» WHAT YOU NEED TO DO:
Lines with "another" in them are to be located in the listing below and copied.

╭──

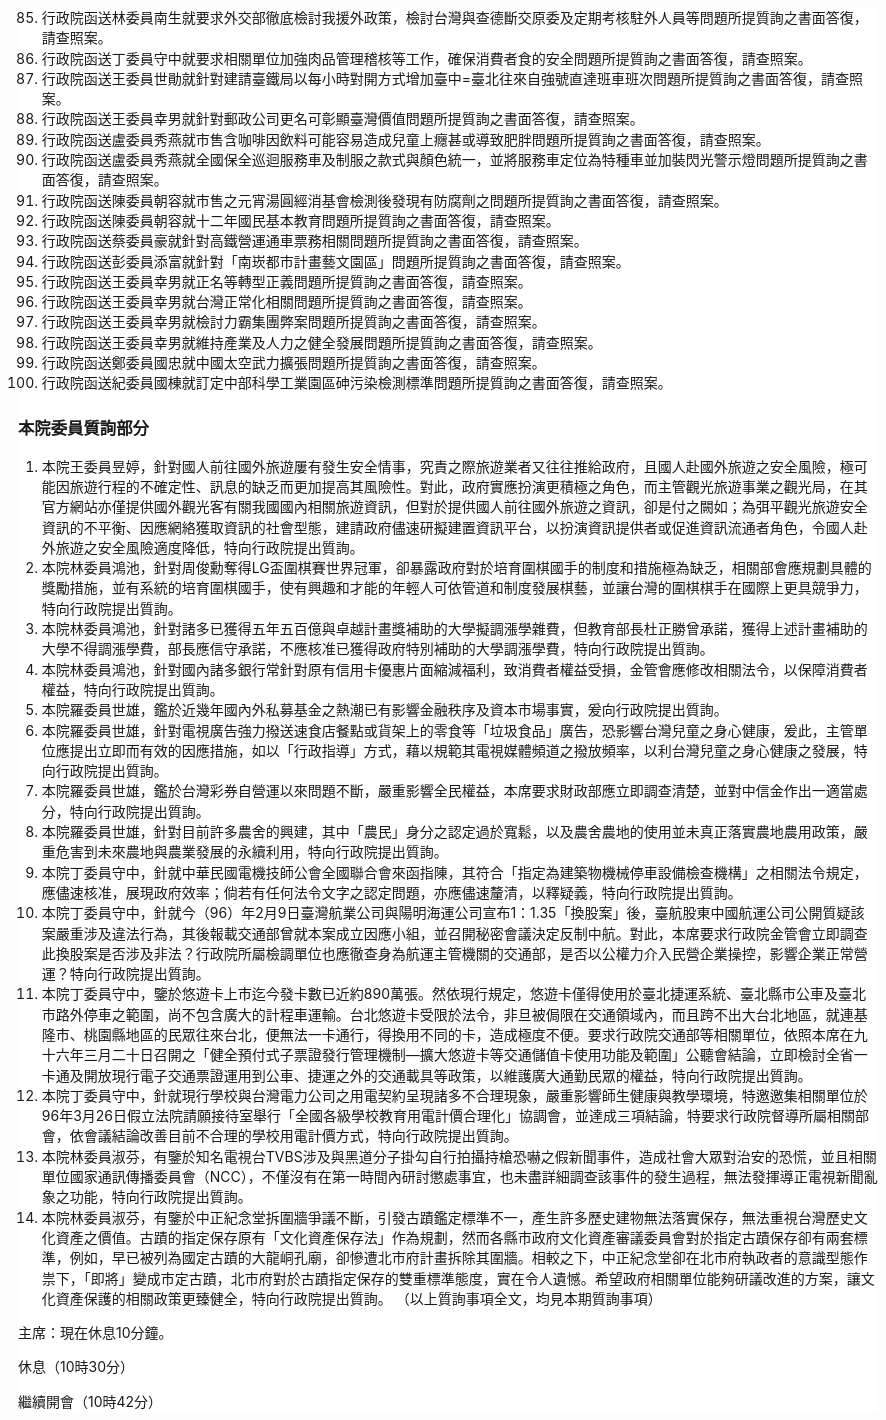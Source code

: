 85. 行政院函送林委員南生就要求外交部徹底檢討我援外政策，檢討台灣與查德斷交原委及定期考核駐外人員等問題所提質詢之書面答復，請查照案。
86. 行政院函送丁委員守中就要求相關單位加強肉品管理稽核等工作，確保消費者食的安全問題所提質詢之書面答復，請查照案。
87. 行政院函送王委員世勛就針對建請臺鐵局以每小時對開方式增加臺中=臺北往來自強號直達班車班次問題所提質詢之書面答復，請查照案。
88. 行政院函送王委員幸男就針對郵政公司更名可彰顯臺灣價值問題所提質詢之書面答復，請查照案。
89. 行政院函送盧委員秀燕就市售含咖啡因飲料可能容易造成兒童上癮甚或導致肥胖問題所提質詢之書面答復，請查照案。
90. 行政院函送盧委員秀燕就全國保全巡迴服務車及制服之款式與顏色統一，並將服務車定位為特種車並加裝閃光警示燈問題所提質詢之書面答復，請查照案。
91. 行政院函送陳委員朝容就市售之元宵湯圓經消基會檢測後發現有防腐劑之問題所提質詢之書面答復，請查照案。
92. 行政院函送陳委員朝容就十二年國民基本教育問題所提質詢之書面答復，請查照案。
93. 行政院函送蔡委員豪就針對高鐵營運通車票務相關問題所提質詢之書面答復，請查照案。
94. 行政院函送彭委員添富就針對「南崁都市計畫藝文園區」問題所提質詢之書面答復，請查照案。
95. 行政院函送王委員幸男就正名等轉型正義問題所提質詢之書面答復，請查照案。
96. 行政院函送王委員幸男就台灣正常化相關問題所提質詢之書面答復，請查照案。
97. 行政院函送王委員幸男就檢討力霸集團弊案問題所提質詢之書面答復，請查照案。
98. 行政院函送王委員幸男就維持產業及人力之健全發展問題所提質詢之書面答復，請查照案。
99. 行政院函送鄭委員國忠就中國太空武力擴張問題所提質詢之書面答復，請查照案。
100. 行政院函送紀委員國棟就訂定中部科學工業園區砷污染檢測標準問題所提質詢之書面答復，請查照案。

### 本院委員質詢部分

1. 本院王委員昱婷，針對國人前往國外旅遊屢有發生安全情事，究責之際旅遊業者又往往推給政府，且國人赴國外旅遊之安全風險，極可能因旅遊行程的不確定性、訊息的缺乏而更加提高其風險性。對此，政府實應扮演更積極之角色，而主管觀光旅遊事業之觀光局，在其官方網站亦僅提供國外觀光客有關我國國內相關旅遊資訊，但對於提供國人前往國外旅遊之資訊，卻是付之闕如；為弭平觀光旅遊安全資訊的不平衡、因應網絡獲取資訊的社會型態，建請政府儘速研擬建置資訊平台，以扮演資訊提供者或促進資訊流通者角色，令國人赴外旅遊之安全風險適度降低，特向行政院提出質詢。
2. 本院林委員鴻池，針對周俊勳奪得LG盃圍棋賽世界冠軍，卻暴露政府對於培育圍棋國手的制度和措施極為缺乏，相關部會應規劃具體的獎勵措施，並有系統的培育圍棋國手，使有興趣和才能的年輕人可依管道和制度發展棋藝，並讓台灣的圍棋棋手在國際上更具競爭力，特向行政院提出質詢。
3. 本院林委員鴻池，針對諸多已獲得五年五百億與卓越計畫獎補助的大學擬調漲學雜費，但教育部長杜正勝曾承諾，獲得上述計畫補助的大學不得調漲學費，部長應信守承諾，不應核准已獲得政府特別補助的大學調漲學費，特向行政院提出質詢。
4. 本院林委員鴻池，針對國內諸多銀行常針對原有信用卡優惠片面縮減福利，致消費者權益受損，金管會應修改相關法令，以保障消費者權益，特向行政院提出質詢。
5. 本院羅委員世雄，鑑於近幾年國內外私募基金之熱潮已有影響金融秩序及資本市場事實，爰向行政院提出質詢。
6. 本院羅委員世雄，針對電視廣告強力撥送速食店餐點或貨架上的零食等「垃圾食品」廣告，恐影響台灣兒童之身心健康，爰此，主管單位應提出立即而有效的因應措施，如以「行政指導」方式，藉以規範其電視媒體頻道之撥放頻率，以利台灣兒童之身心健康之發展，特向行政院提出質詢。
7. 本院羅委員世雄，鑑於台灣彩券自營運以來問題不斷，嚴重影響全民權益，本席要求財政部應立即調查清楚，並對中信金作出一適當處分，特向行政院提出質詢。
8. 本院羅委員世雄，針對目前許多農舍的興建，其中「農民」身分之認定過於寬鬆，以及農舍農地的使用並未真正落實農地農用政策，嚴重危害到未來農地與農業發展的永續利用，特向行政院提出質詢。
9. 本院丁委員守中，針就中華民國電機技師公會全國聯合會來函指陳，其符合「指定為建築物機械停車設備檢查機構」之相關法令規定，應儘速核准，展現政府效率；倘若有任何法令文字之認定問題，亦應儘速釐清，以釋疑義，特向行政院提出質詢。
10. 本院丁委員守中，針就今（96）年2月9日臺灣航業公司與陽明海運公司宣布1：1.35「換股案」後，臺航股東中國航運公司公開質疑該案嚴重涉及違法行為，其後報載交通部曾就本案成立因應小組，並召開秘密會議決定反制中航。對此，本席要求行政院金管會立即調查此換股案是否涉及非法？行政院所屬檢調單位也應徹查身為航運主管機關的交通部，是否以公權力介入民營企業操控，影響企業正常營運？特向行政院提出質詢。
11. 本院丁委員守中，鑒於悠遊卡上市迄今發卡數已近約890萬張。然依現行規定，悠遊卡僅得使用於臺北捷運系統、臺北縣市公車及臺北市路外停車之範圍，尚不包含廣大的計程車運輸。台北悠遊卡受限於法令，非旦被侷限在交通領域內，而且跨不出大台北地區，就連基隆市、桃園縣地區的民眾往來台北，便無法一卡通行，得換用不同的卡，造成極度不便。要求行政院交通部等相關單位，依照本席在九十六年三月二十日召開之「健全預付式子票證發行管理機制—擴大悠遊卡等交通儲值卡使用功能及範圍」公聽會結論，立即檢討全省一卡通及開放現行電子交通票證運用到公車、捷運之外的交通載具等政策，以維護廣大通勤民眾的權益，特向行政院提出質詢。
12. 本院丁委員守中，針就現行學校與台灣電力公司之用電契約呈現諸多不合理現象，嚴重影響師生健康與教學環境，特邀邀集相關單位於96年3月26日假立法院請願接待室舉行「全國各級學校教育用電計價合理化」協調會，並達成三項結論，特要求行政院督導所屬相關部會，依會議結論改善目前不合理的學校用電計價方式，特向行政院提出質詢。
13. 本院林委員淑芬，有鑒於知名電視台TVBS涉及與黑道分子掛勾自行拍攝持槍恐嚇之假新聞事件，造成社會大眾對治安的恐慌，並且相關單位國家通訊傳播委員會（NCC），不僅沒有在第一時間內研討懲處事宜，也未盡詳細調查該事件的發生過程，無法發揮導正電視新聞亂象之功能，特向行政院提出質詢。
14. 本院林委員淑芬，有鑒於中正紀念堂拆圍牆爭議不斷，引發古蹟鑑定標準不一，產生許多歷史建物無法落實保存，無法重視台灣歷史文化資產之價值。古蹟的指定保存原有「文化資產保存法」作為規劃，然而各縣市政府文化資產審議委員會對於指定古蹟保存卻有兩套標準，例如，早已被列為國定古蹟的大龍峒孔廟，卻慘遭北市府計畫拆除其圍牆。相較之下，中正紀念堂卻在北市府執政者的意識型態作祟下，「即將」變成市定古蹟，北市府對於古蹟指定保存的雙重標準態度，實在令人遺憾。希望政府相關單位能夠研議改進的方案，讓文化資產保護的相關政策更臻健全，特向行政院提出質詢。
（以上質詢事項全文，均見本期質詢事項）

主席：現在休息10分鐘。

休息（10時30分）

繼續開會（10時42分）
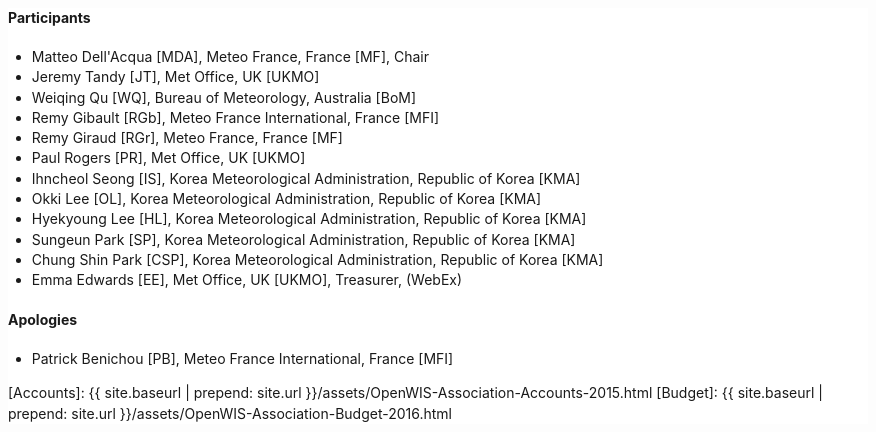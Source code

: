 
#### Participants

- Matteo Dell'Acqua [MDA], Meteo France, France [MF], Chair
- Jeremy Tandy [JT], Met Office, UK [UKMO]
- Weiqing Qu [WQ], Bureau of Meteorology, Australia [BoM]
- Remy Gibault [RGb], Meteo France International, France [MFI]
- Remy Giraud [RGr], Meteo France, France [MF]
- Paul Rogers [PR], Met Office, UK [UKMO]
- Ihncheol Seong [IS], Korea Meteorological Administration, Republic of Korea [KMA]
- Okki Lee [OL], Korea Meteorological Administration, Republic of Korea [KMA]
- Hyekyoung Lee [HL], Korea Meteorological Administration, Republic of Korea [KMA]
- Sungeun Park [SP], Korea Meteorological Administration, Republic of Korea [KMA]
- Chung Shin Park [CSP], Korea Meteorological Administration, Republic of Korea [KMA]
- Emma Edwards [EE], Met Office, UK [UKMO], Treasurer, (WebEx)

#### Apologies

- Patrick Benichou [PB], Meteo France International, France [MFI]


[Accounts]: {{ site.baseurl | prepend: site.url }}/assets/OpenWIS-Association-Accounts-2015.html
[Budget]: {{ site.baseurl | prepend: site.url }}/assets/OpenWIS-Association-Budget-2016.html
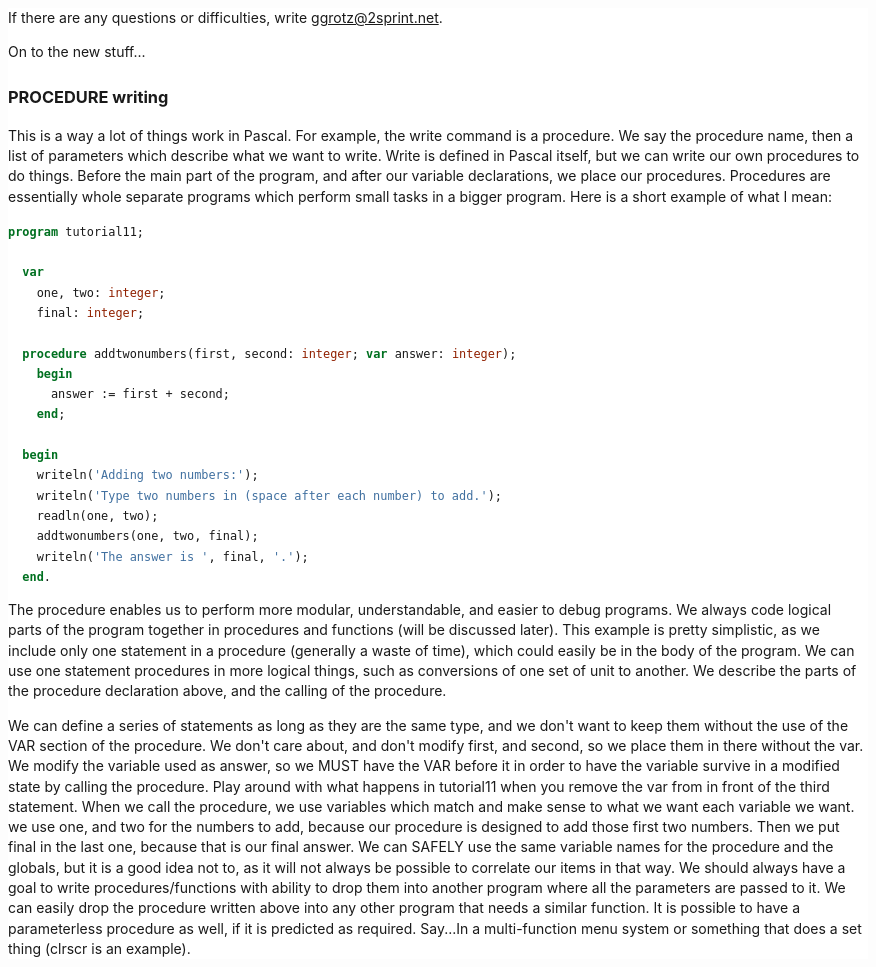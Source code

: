 If there are any questions or difficulties, write ggrotz@2sprint.net.

On to the new stuff...

### PROCEDURE writing

This is a way a lot of things work in Pascal.  For example, the
write command is a procedure.  We say the procedure name, then a list of
parameters which describe what we want to write.  Write is defined in
Pascal itself, but we can write our own procedures to do things.  Before
the main part of the program, and after our variable declarations, we
place our procedures.  Procedures are essentially whole separate programs
which perform small tasks in a bigger program. Here is a short example of
what I mean:

```pascal
program tutorial11;

  var
    one, two: integer;
    final: integer;

  procedure addtwonumbers(first, second: integer; var answer: integer);
    begin
      answer := first + second;
    end;

  begin
    writeln('Adding two numbers:');
    writeln('Type two numbers in (space after each number) to add.');
    readln(one, two);
    addtwonumbers(one, two, final);
    writeln('The answer is ', final, '.');
  end.
```

The procedure enables us to perform more modular, understandable, and
easier to debug programs.  We always code logical parts of the program
together in procedures and functions (will be discussed later).  This
example is pretty simplistic, as we include only one statement in a
procedure (generally a waste of time), which could easily be in the body
of the program.  We can use one statement procedures in more logical things,
such as conversions of one set of unit to another.  We describe the parts
of the procedure declaration above, and the calling of the procedure.

We can define a series of statements as long as they are the same type, and
we don't want to keep them without the use of the VAR section of the
procedure.  We don't care about, and don't modify first, and second, so we
place them in there without the var.  We modify the variable used as
answer, so we MUST have the VAR before it in order to have the variable
survive in a modified state by calling the procedure.  Play around with
what happens in tutorial11 when you remove the var from in front of the
third statement.  When we call the procedure, we use variables which match
and make sense to what we want each variable we want. we use one, and two
for the numbers to add, because our procedure is designed
to add those first two numbers.  Then we put final in the last one, because
that is our final answer.  We can SAFELY use the same variable names for
the procedure and the globals, but it is a good idea not to, as it will not
always be possible to correlate our items in that way.  We should always
have a goal to write procedures/functions with ability to drop them into
another program where all the parameters are passed to it.  We can easily
drop the procedure written above into any other program that needs a similar
function.  It is possible to have a parameterless procedure as well, if it
is predicted as required.  Say...In a multi-function menu system or something
that does a set thing (clrscr is an example).
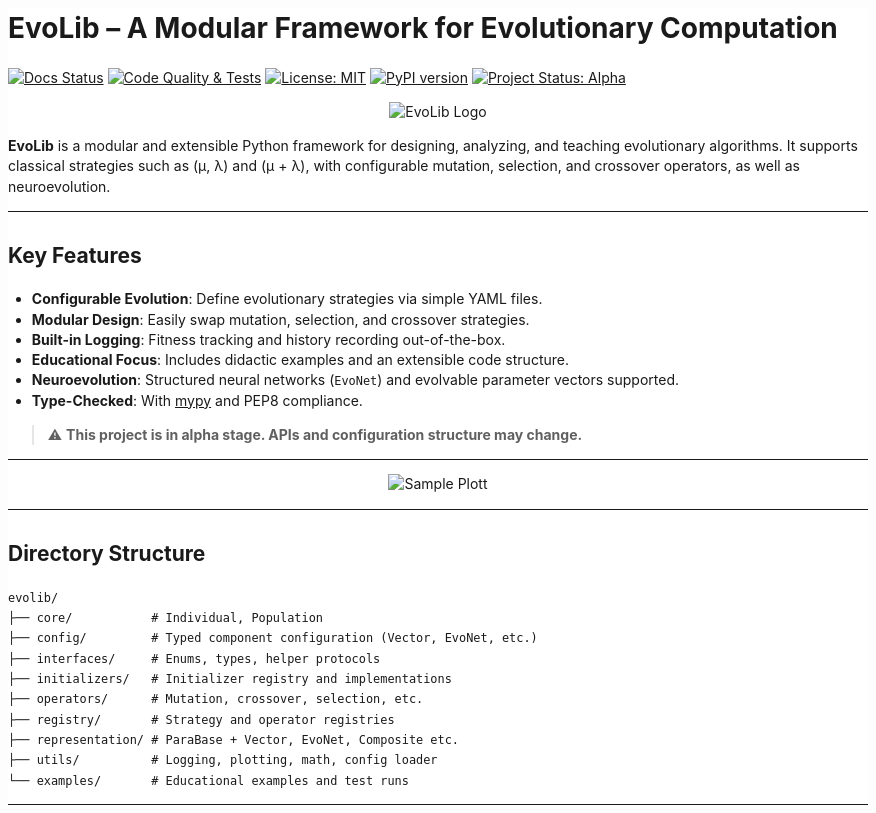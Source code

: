 # EvoLib – A Modular Framework for Evolutionary Computation

[![Docs Status](https://readthedocs.org/projects/evolib/badge/?version=latest)](https://evolib.readthedocs.io/en/latest/)
[![Code Quality & Tests](https://github.com/EvoLib/evo-lib/actions/workflows/ci.yml/badge.svg)](https://github.com/EvoLib/evo-lib/actions/workflows/ci.yml)
[![License: MIT](https://img.shields.io/badge/license-MIT-green.svg)](LICENSE)
[![PyPI version](https://badge.fury.io/py/evolib.svg)](https://pypi.org/project/evolib/)
[![Project Status: Alpha](https://img.shields.io/badge/status-alpha-orange.svg)](https://github.com/EvoLib/evo-lib)

<p align="center">
  <img src="https://raw.githubusercontent.com/EvoLib/evolib/main/assets/evolib_256.png" alt="EvoLib Logo" width="256"/>
</p>

**EvoLib** is a modular and extensible Python framework for designing, analyzing, and teaching evolutionary algorithms.
It supports classical strategies such as (μ, λ) and (μ + λ), with configurable mutation, selection, and crossover operators, as well as neuroevolution.

---

## Key Features

- **Configurable Evolution**: Define evolutionary strategies via simple YAML files.
- **Modular Design**: Easily swap mutation, selection, and crossover strategies.
- **Built-in Logging**: Fitness tracking and history recording out-of-the-box.
- **Educational Focus**: Includes didactic examples and an extensible code structure.
- **Neuroevolution**: Structured neural networks (`EvoNet`) and evolvable parameter vectors supported.
- **Type-Checked**: With [mypy](https://mypy-lang.org/) and PEP8 compliance.

> ⚠️ **This project is in alpha stage. APIs and configuration structure may change.**


---

<p align="center">
  <img src="https://raw.githubusercontent.com/EvoLib/evo-lib/main/examples/05_advanced_topics/08_frames_vector_obstacles/08_vector_control_obstacles.gif" alt="Sample Plott" width="512"/>
</p>

---

## Directory Structure

```
evolib/
├── core/           # Individual, Population
├── config/         # Typed component configuration (Vector, EvoNet, etc.)
├── interfaces/     # Enums, types, helper protocols
├── initializers/   # Initializer registry and implementations
├── operators/      # Mutation, crossover, selection, etc.
├── registry/       # Strategy and operator registries
├── representation/ # ParaBase + Vector, EvoNet, Composite etc.
├── utils/          # Logging, plotting, math, config loader
└── examples/       # Educational examples and test runs

```

---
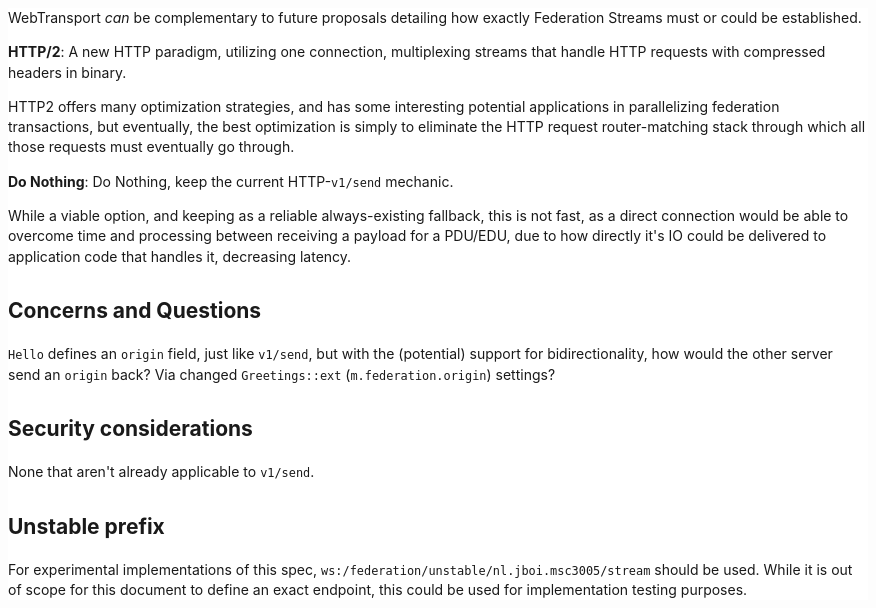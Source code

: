 WebTransport *can* be complementary to future proposals detailing how exactly Federation Streams must
or could be established.

**HTTP/2**: A new HTTP paradigm, utilizing one connection, multiplexing streams that handle HTTP
requests with compressed headers in binary.

HTTP2 offers many optimization strategies, and has some interesting potential applications in
parallelizing federation transactions, but eventually, the best optimization is simply to eliminate
the HTTP request router-matching stack through which all those requests must eventually go through.

**Do Nothing**: Do Nothing, keep the current HTTP-`v1/send` mechanic.

While a viable option, and keeping as a reliable always-existing fallback, this is not fast, as
a direct connection would be able to overcome time and processing between receiving a payload for a PDU/EDU,
due to how directly it's IO could be delivered to application code that handles it, decreasing latency.

## Concerns and Questions

`Hello` defines an `origin` field, just like `v1/send`, but with the (potential) support for
bidirectionality, how would the other server send an `origin` back? Via changed `Greetings::ext`
(`m.federation.origin`) settings?

## Security considerations

None that aren't already applicable to `v1/send`.

## Unstable prefix

For experimental implementations of this spec, `ws:/federation/unstable/nl.jboi.msc3005/stream` should
be used. While it is out of scope for this document to define an exact endpoint, this could be used
for implementation testing purposes.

╰──

» RESULT:
such as conversions of one set of unit to another.  We describe the parts
another program where all the parameters are passed to it.  We can easily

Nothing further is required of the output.